PBS Primetime Programming for The Week of 1/14
Published January 12, 2007
Sigh. The mid-January doldrums are upon me. The movie industry is dumping the stuff not deemed fit for the Oscars though they thought at one point it might be. The folks on the broadcast networks are trying to get me back into their good graces by finally airing new programs and begging me to forgive them for the endless weeks of repeats they’ve inflicted upon me. Thank goodness for PBS. They’re always out there and ready, willing, and able to provide me with great drama and oodles and oodles of non-pandering reality and documentary goodness.
Sunday, January 14:
8:00 - 9:30PM
Nature - “The Best of Nature - 25 Years”. My perverse reading of this seems to indicate that this means that nature has only around for 25 years, instead of Nature having been around for 25 years. There are many jokes on this theme, some of them involving Al Gore being not-so-correct. Some of those jokes are actually funny. I like those jokes.

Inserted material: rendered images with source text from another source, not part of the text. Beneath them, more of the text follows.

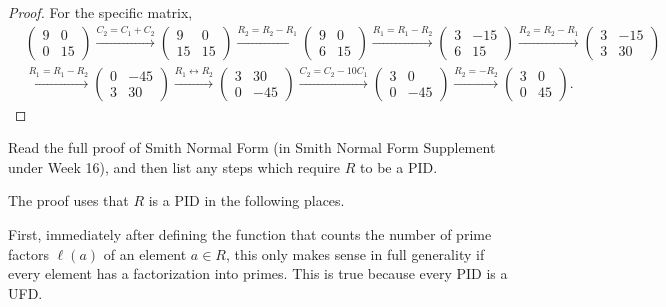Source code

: \documentclass[addpoints,10pt]{exam}
\theoremstyle{plain}
\theoremstyle{definition}
\newtheorem{prob}[thm]{Problem}
\theoremstyle{plain}
\theoremstyle{plain}
\theoremstyle{definition}
\let\oldprob\prob
\let\endoldprob\endprob
\renewenvironment{prob}
  {\begin{singlespace}\oldprob}
  {\endoldprob\end{singlespace}}
\begin{document}
\begin{proof}
For the specific matrix,
\begin{align*}
&\begin{pmatrix}
9&0\\
0&15
\end{pmatrix}
\overset{C_2= C_1+C_2}{\longrightarrow}
\begin{pmatrix}
9&0\\
15&15
\end{pmatrix}
\overset{R_2= R_2-R_1}{\longrightarrow}
\begin{pmatrix}
9&0\\
6&15
\end{pmatrix}
\overset{R_1= R_1-R_2}{\longrightarrow}
\begin{pmatrix}
3&-15\\
6&15
\end{pmatrix}
\overset{R_2= R_2-R_1}{\longrightarrow}
\begin{pmatrix}
3&-15\\
3&30
\end{pmatrix}\\
&\overset{R_1= R_1-R_2}{\longrightarrow}
\begin{pmatrix}
0&-45\\
3&30
\end{pmatrix}
\overset{R_1\leftrightarrow R_2}{\longrightarrow}
\begin{pmatrix}
3&30\\
0&-45
\end{pmatrix}
\overset{C_2=C_2-10C_1}{\longrightarrow}
\begin{pmatrix}
3&0\\
0&-45
\end{pmatrix}
\overset{R_2=-R_2}{\longrightarrow}
\begin{pmatrix}
3&0\\
0&45
\end{pmatrix}.
\end{align*}
\end{proof}


\begin{prob}
Read the full proof of Smith Normal Form (in Smith Normal Form Supplement under Week 16), and then list any steps which require $R$ to be a PID.
\end{prob}

The proof uses that $R$ is a PID in the following places.

First, immediately after defining the function that counts the number of
prime factors $\ell(a)$ of an element $a\in R$, this only makes sense in
full generality if every element has a factorization into primes. This is
true because every PID is a UFD.
\end{document}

I don’t know any of them in order to be able to tell them here, but I like them.
9:00PM - 11:30PM
Masterpiece Theatre - “The Virgin Queen”. This is part two of two in a mini-series exploring the 40-year reign of Elizabeth I. Last week we all learned how Elizabeth I came to power. This week we learn how she held onto it with an iron grasp and thwarted all of those that came to challenge her. Thwart, Elizabeth, thwart!
Monday, January 15:
8:00 - 9:00PM
Antiques Roadshow “Honolulu (Hour Three)”. Here in hour three we get to see all those folks that didn’t arrive early enough at the show for them to be in hour one or hour two. That doesn’t mean they’re not as good as the other people, just that they’re slow.
9:00 - 10:00PM
American Experience - “Eyes on the Prize: Awakenings 1954-1956”. Imagine that Robin Williams is able to go back in time, to 1954, and to administer that drug years earlier to Robert DeNiro. How cool would that have been? Yeah, that’s not this, that doesn’t mean that this is bad, just that it’s about various acts of courage that helped spark the civil rights movement.
10:00 - 11:30PM
The Black Press: Soldiers Without Swords. This documentary focuses on the various African-American newspapers that have existed in the country as early as the 19th century. I’m sure the title has something to do with pens being mightier than swords, or ink presses being mightier than swords, and the latter is probably true. I’d imagine you could smash many a sword if you could toss an ink press hard enough.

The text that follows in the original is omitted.